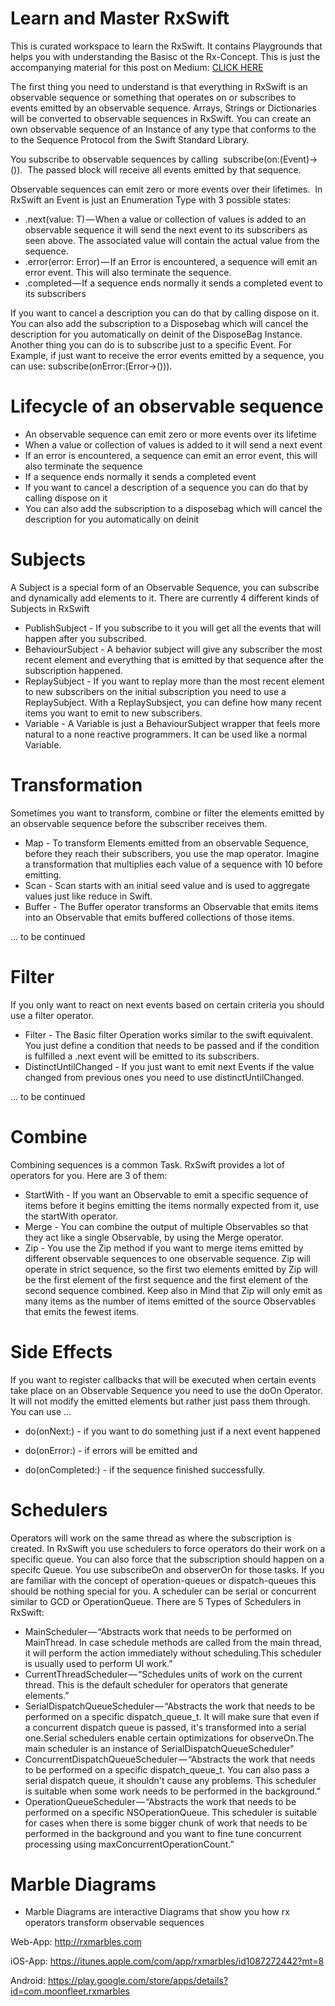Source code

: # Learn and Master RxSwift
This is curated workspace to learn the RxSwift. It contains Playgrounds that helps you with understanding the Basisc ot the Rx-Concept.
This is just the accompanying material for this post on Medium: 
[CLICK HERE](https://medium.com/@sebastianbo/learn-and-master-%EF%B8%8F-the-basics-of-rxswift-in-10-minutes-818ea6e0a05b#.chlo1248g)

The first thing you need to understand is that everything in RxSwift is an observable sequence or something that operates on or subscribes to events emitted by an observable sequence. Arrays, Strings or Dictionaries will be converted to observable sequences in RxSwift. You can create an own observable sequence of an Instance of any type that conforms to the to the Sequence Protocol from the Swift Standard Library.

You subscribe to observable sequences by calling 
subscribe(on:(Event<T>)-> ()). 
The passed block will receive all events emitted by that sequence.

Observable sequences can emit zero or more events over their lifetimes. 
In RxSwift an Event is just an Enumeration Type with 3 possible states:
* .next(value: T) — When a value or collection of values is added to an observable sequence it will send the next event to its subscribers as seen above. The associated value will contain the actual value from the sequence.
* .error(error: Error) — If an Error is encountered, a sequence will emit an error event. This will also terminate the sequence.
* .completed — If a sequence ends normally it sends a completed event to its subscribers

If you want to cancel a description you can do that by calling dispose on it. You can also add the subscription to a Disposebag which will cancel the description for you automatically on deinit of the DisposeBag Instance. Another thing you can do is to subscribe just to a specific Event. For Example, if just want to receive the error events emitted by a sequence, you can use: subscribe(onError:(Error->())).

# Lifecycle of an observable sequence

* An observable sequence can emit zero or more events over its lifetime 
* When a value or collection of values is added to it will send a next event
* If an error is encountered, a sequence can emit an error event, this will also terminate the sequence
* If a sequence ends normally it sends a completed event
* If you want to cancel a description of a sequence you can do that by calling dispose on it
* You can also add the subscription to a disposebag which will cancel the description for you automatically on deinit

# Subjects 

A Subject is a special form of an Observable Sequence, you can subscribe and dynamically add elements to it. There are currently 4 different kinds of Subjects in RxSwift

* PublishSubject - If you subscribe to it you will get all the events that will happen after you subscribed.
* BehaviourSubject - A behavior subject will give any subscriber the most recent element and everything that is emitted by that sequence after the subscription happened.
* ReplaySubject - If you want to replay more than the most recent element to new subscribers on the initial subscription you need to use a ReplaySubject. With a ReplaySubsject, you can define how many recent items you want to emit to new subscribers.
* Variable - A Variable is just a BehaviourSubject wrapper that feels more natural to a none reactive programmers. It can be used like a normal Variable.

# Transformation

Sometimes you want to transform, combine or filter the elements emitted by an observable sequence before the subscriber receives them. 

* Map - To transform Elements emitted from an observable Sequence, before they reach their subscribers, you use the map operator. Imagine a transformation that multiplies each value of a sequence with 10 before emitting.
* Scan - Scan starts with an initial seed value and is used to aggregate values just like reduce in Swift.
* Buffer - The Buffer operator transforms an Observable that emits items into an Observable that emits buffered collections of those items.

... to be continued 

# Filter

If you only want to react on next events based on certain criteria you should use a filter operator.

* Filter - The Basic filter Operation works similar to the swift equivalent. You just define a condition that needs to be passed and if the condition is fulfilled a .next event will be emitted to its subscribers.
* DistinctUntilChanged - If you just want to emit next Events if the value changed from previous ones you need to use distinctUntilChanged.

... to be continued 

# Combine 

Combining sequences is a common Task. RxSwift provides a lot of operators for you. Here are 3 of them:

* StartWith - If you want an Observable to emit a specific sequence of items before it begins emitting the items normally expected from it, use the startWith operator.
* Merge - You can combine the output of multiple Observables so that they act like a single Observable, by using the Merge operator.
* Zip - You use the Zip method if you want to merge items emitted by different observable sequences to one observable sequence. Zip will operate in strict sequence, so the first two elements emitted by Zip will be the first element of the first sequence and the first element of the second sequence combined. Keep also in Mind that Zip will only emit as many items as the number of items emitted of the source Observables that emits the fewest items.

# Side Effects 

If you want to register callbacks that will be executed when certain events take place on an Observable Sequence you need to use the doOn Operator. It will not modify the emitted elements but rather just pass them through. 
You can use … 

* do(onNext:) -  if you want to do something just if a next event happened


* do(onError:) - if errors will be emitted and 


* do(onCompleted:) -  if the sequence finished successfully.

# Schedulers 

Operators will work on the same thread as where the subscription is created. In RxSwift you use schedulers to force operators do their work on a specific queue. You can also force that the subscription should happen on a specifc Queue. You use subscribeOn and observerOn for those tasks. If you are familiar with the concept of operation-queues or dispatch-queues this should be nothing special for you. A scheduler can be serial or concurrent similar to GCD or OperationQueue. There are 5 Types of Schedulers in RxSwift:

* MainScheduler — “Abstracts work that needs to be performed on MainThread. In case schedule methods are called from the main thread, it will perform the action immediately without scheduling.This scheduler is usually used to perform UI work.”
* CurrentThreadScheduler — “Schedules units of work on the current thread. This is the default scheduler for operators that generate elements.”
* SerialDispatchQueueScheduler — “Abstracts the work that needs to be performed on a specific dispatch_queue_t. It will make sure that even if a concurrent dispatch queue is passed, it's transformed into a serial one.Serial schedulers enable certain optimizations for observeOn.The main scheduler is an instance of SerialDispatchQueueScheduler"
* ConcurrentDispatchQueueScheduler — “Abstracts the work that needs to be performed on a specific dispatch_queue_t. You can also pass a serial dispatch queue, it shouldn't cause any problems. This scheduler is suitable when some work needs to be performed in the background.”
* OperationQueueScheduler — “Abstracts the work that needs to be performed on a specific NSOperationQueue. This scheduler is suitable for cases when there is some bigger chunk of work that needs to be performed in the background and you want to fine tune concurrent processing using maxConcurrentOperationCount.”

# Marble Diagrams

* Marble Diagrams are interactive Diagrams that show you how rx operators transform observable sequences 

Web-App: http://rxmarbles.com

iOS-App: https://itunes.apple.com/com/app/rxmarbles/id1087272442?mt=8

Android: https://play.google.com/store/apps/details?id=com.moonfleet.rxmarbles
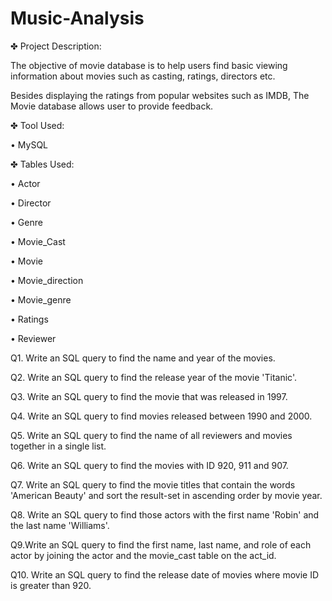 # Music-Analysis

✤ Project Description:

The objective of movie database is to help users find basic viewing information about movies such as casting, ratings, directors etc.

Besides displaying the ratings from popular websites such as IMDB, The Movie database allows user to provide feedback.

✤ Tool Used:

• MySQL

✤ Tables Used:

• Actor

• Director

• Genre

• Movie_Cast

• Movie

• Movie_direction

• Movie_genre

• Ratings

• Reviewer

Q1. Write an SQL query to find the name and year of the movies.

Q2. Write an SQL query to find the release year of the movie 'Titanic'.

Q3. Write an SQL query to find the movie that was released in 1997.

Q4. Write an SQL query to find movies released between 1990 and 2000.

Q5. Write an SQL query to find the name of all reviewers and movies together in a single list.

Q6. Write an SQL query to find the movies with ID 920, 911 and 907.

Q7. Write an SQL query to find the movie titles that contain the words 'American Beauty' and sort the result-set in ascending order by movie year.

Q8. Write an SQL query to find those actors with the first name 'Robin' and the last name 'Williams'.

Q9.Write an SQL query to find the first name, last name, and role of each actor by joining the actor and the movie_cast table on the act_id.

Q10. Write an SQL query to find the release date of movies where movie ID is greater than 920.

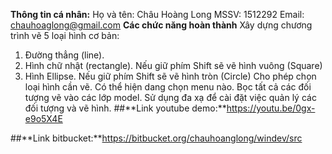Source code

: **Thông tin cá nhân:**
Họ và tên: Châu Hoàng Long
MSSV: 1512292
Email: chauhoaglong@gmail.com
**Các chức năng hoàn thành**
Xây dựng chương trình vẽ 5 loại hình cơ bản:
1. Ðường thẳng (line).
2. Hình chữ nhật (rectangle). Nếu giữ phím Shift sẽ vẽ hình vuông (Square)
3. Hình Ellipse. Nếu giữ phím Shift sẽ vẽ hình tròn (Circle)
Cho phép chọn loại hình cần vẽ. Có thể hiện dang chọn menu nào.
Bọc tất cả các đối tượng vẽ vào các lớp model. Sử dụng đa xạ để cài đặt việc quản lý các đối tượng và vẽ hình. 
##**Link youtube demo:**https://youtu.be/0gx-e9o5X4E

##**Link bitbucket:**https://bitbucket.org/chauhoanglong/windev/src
########################################
## Directions for this task
Look through the material and say how many lines hold "using". Give the number only.

## Response box
2